=== GIVEN RECORDS ===

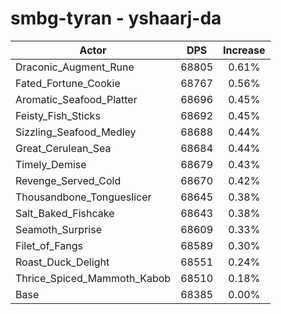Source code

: # smbg-tyran - yshaarj-da
| Actor | DPS | Increase |
|---|:---:|:---:|
|Draconic_Augment_Rune|68805|0.61%|
|Fated_Fortune_Cookie|68767|0.56%|
|Aromatic_Seafood_Platter|68696|0.45%|
|Feisty_Fish_Sticks|68692|0.45%|
|Sizzling_Seafood_Medley|68688|0.44%|
|Great_Cerulean_Sea|68684|0.44%|
|Timely_Demise|68679|0.43%|
|Revenge_Served_Cold|68670|0.42%|
|Thousandbone_Tongueslicer|68645|0.38%|
|Salt_Baked_Fishcake|68643|0.38%|
|Seamoth_Surprise|68609|0.33%|
|Filet_of_Fangs|68589|0.30%|
|Roast_Duck_Delight|68551|0.24%|
|Thrice_Spiced_Mammoth_Kabob|68510|0.18%|
|Base|68385|0.00%|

===

Copy the listing exactly. No images belong in the copy.

■ EXERCISE ANSWER:
Source code

: # smbg-tyran - yshaarj-da
| Actor | DPS | Increase |
|---|:---:|:---:|
|Draconic_Augment_Rune|68805|0.61%|
|Fated_Fortune_Cookie|68767|0.56%|
|Aromatic_Seafood_Platter|68696|0.45%|
|Feisty_Fish_Sticks|68692|0.45%|
|Sizzling_Seafood_Medley|68688|0.44%|
|Great_Cerulean_Sea|68684|0.44%|
|Timely_Demise|68679|0.43%|
|Revenge_Served_Cold|68670|0.42%|
|Thousandbone_Tongueslicer|68645|0.38%|
|Salt_Baked_Fishcake|68643|0.38%|
|Seamoth_Surprise|68609|0.33%|
|Filet_of_Fangs|68589|0.30%|
|Roast_Duck_Delight|68551|0.24%|
|Thrice_Spiced_Mammoth_Kabob|68510|0.18%|
|Base|68385|0.00%|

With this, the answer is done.